It didn't work. Either the patronus couldn't carry a memory message, or Potter didn't get it, or Potter didn't understand it. It doesn't matter. Potter still died before the Dark Lord. It's just that I have to assume no one else knows about the snake. I have to kill the snake. The instant my wand strikes at Nagini, every Death Eater around me will blast me to ribbons. If I do it now, he'll leave. I have to wait until we're closer to the others. Maybe someone will strike at him.
"Come," said the Dark Lord, and he and his entourage moved up the hill.
Snape turned to a rank-and-file Death Eater who'd been helping him keep order. "I need to be where I can receive the Dark Lord's instructions. If reinforcements are required, I'll signal you from the hill. I doubt that will necessary, however. The Dark Lord seems to have everything under control."
Keeping to the rear and to the right, Snape followed the others up the hill. Most of them, he was sure, didn't even know he was there.
Out of the castle the ragtag group of defenders edged their way onto the steps and the grass. From their midst came McGonagall's heart-rending scream, and the swelling "No! No!" of all the others. Snape eased his way forward, keeping to the outside rim of the circle of Death Eaters. With Nagini around the Dark Lord's neck, it was tricky. He had one shot. He had to kill the snake with the one shot, but not accidentally strike the Dark Lord. There was no clear shot. Snape waited.

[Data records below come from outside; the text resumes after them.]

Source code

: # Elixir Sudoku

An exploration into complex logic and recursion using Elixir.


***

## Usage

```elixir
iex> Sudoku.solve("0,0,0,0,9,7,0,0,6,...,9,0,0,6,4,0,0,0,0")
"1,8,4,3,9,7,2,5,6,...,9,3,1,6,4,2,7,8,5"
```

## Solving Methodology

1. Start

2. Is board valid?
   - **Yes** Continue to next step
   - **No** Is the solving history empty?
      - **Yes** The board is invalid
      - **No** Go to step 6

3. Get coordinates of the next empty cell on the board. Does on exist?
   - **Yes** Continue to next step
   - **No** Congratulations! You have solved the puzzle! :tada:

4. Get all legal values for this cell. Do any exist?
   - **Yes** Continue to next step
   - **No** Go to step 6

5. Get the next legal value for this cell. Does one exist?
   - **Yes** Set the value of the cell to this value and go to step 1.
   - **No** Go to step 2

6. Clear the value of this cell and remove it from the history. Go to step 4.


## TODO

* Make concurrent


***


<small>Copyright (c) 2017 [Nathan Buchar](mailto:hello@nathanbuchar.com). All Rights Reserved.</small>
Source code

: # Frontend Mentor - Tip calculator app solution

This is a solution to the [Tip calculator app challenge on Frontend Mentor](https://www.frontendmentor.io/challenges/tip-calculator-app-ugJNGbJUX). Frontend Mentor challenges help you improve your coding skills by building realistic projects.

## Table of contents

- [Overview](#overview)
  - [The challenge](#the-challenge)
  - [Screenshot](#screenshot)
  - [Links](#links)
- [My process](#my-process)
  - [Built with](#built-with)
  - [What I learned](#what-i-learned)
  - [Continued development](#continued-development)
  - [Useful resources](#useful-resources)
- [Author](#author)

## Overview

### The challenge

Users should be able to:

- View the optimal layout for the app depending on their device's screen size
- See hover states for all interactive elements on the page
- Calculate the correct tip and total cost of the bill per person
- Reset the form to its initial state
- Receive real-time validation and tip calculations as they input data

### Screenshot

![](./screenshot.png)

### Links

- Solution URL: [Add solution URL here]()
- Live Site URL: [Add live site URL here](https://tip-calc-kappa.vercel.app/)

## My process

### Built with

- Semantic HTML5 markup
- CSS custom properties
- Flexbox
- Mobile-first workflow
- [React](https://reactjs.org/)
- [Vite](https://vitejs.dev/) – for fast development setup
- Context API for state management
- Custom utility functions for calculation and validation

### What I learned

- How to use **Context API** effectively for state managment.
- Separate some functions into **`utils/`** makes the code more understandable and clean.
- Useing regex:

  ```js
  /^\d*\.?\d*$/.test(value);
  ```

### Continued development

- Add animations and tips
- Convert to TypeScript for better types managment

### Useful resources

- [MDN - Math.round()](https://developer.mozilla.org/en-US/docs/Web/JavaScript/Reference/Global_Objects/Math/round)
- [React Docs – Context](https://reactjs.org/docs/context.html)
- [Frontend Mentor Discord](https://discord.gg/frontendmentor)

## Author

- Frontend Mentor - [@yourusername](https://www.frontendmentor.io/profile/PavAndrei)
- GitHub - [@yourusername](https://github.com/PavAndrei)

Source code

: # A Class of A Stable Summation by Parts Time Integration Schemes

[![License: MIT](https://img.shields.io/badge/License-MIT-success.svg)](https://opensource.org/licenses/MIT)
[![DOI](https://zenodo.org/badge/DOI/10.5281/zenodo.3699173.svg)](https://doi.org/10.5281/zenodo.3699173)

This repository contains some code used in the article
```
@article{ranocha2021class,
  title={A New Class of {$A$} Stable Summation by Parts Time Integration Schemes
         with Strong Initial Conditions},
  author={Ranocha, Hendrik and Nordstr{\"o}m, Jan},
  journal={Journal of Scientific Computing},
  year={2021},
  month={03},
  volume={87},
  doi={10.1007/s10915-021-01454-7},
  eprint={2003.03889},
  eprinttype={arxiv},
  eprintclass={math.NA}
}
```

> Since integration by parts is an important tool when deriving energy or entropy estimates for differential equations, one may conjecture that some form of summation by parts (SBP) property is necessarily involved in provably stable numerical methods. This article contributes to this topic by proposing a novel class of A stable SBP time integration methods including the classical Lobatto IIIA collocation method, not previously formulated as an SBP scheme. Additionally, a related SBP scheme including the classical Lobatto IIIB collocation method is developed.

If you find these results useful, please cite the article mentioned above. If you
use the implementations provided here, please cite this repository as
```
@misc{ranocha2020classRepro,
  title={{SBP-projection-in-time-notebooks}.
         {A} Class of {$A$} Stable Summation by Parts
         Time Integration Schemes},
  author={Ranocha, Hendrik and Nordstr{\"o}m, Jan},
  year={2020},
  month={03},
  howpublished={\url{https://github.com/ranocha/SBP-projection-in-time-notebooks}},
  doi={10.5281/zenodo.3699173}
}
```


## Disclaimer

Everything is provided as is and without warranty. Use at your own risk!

Movement, a scuffle, the crack of a spell, and Neville Longbottom lay on the grass before the Dark Lord. Snape watched as the boy was hauled to his feet, wrapped in a body bind, and the Sorting Hat set flaming on his head. He himself kept his attention on the Dark Lord. This was not the time to be distracted by feelings…
Then his attention was shattered by a howl and a roar of "Hagger!" as the giant Grawp plowed up the hill, and the giants below responded with a charge. Mere confrontation morphed into battle as centaur arrows challenged the giants' rush, and in the wave of confusion that swept the top of the hill, Neville Longbottom suddenly strode forward, a warrior armed with Gryffindor's sword, and sliced off Nagini's head.
There was no time to register relief, for at almost the same instant, before Snape even fully realized the magnitude of what had happened, Hagrid began to yell, "Harry! Where's Harry?" The body had disappeared.
Panic seized the mob of wizards, defenders and attackers alike, as they were trampled by giants, pierced by centaur arrows, and dive-bombed by thestrals. The crowd had grown immensely, but why or from what direction Snape couldn't tell. Together with the rest, he found himself washed by the tide of wizards into the entrance hall, and he fought to keep his eyes on the Dark Lord. But a panic had seized Snape, too, for suddenly, unexpectedly, he could no longer be sure that Harry Potter was dead.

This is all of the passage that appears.